_AVAILABLE DATA_.
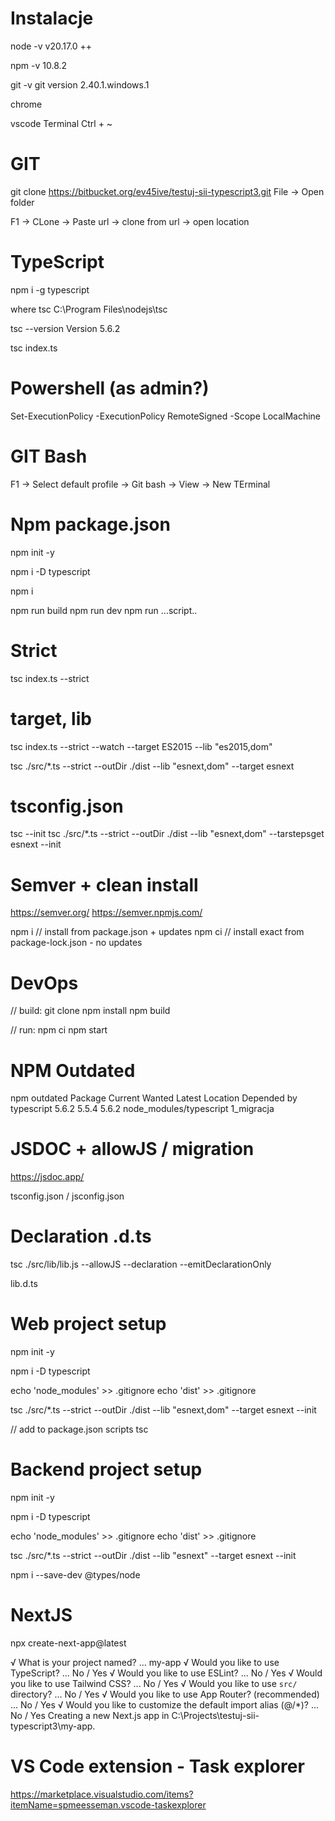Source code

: # Instalacje
node -v 
v20.17.0 ++

npm -v 
10.8.2

git -v 
git version 2.40.1.windows.1

chrome 

vscode
Terminal Ctrl + ~

# GIT
git clone https://bitbucket.org/ev45ive/testuj-sii-typescript3.git
File -> Open folder

F1 -> CLone -> Paste url -> clone from url -> open location

# TypeScript 
npm i -g typescript

where tsc
C:\Program Files\nodejs\tsc

tsc --version
Version 5.6.2

tsc index.ts

# Powershell (as admin?)
Set-ExecutionPolicy -ExecutionPolicy RemoteSigned -Scope LocalMachine

# GIT Bash
F1 -> Select default profile -> Git bash -> View -> New TErminal

# Npm package.json
npm init -y

npm i -D typescript

npm i 

npm run build
npm run dev
npm run ...script..

# Strict 
tsc index.ts --strict 

# target, lib
tsc index.ts --strict --watch --target ES2015 --lib "es2015,dom"

tsc ./src/*.ts --strict --outDir ./dist --lib "esnext,dom" --target esnext

# tsconfig.json
tsc --init 
tsc ./src/*.ts --strict --outDir ./dist --lib "esnext,dom" --tarstepsget esnext --init

# Semver + clean install
https://semver.org/ 
https://semver.npmjs.com/

npm i   // install from package.json + updates
npm ci  // install exact from package-lock.json - no updates

# DevOps

// build:
git clone
npm install
npm build 

// run:
npm ci
npm start 

# NPM Outdated
npm outdated
Package     Current  Wanted  Latest  Location                 Depended by
typescript    5.6.2   5.5.4   5.6.2  node_modules/typescript  1_migracja

# JSDOC + allowJS / migration
https://jsdoc.app/

tsconfig.json / jsconfig.json

# Declaration .d.ts
tsc ./src/lib/lib.js --allowJS --declaration --emitDeclarationOnly

lib.d.ts

# Web project setup 

npm init -y 

npm i -D typescript 

echo 'node_modules' >> .gitignore
echo 'dist' >> .gitignore

tsc ./src/*.ts --strict --outDir ./dist --lib "esnext,dom" --target esnext  --init

// add to package.json scripts 
tsc   

# Backend project setup 

npm init -y 

npm i -D typescript 

echo 'node_modules' >> .gitignore
echo 'dist' >> .gitignore

tsc ./src/*.ts --strict --outDir ./dist --lib "esnext" --target esnext  --init

npm i --save-dev @types/node

# NextJS
npx create-next-app@latest


√ What is your project named? ... my-app
√ Would you like to use TypeScript? ... No / Yes
√ Would you like to use ESLint? ... No / Yes
√ Would you like to use Tailwind CSS? ... No / Yes
√ Would you like to use `src/` directory? ... No / Yes
√ Would you like to use App Router? (recommended) ... No / Yes
√ Would you like to customize the default import alias (@/*)? ... No / Yes
Creating a new Next.js app in C:\Projects\testuj-sii-typescript3\my-app.


# VS Code extension - Task explorer
https://marketplace.visualstudio.com/items?itemName=spmeesseman.vscode-taskexplorer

_TASK DESCRIPTION_.
Copy each line above where the string "from" occurs.

_EXERCISE RESPONSE_.
F1 -> CLone -> Paste url -> clone from url -> open location
npm i   // install from package.json + updates
npm ci  // install exact from package-lock.json - no updates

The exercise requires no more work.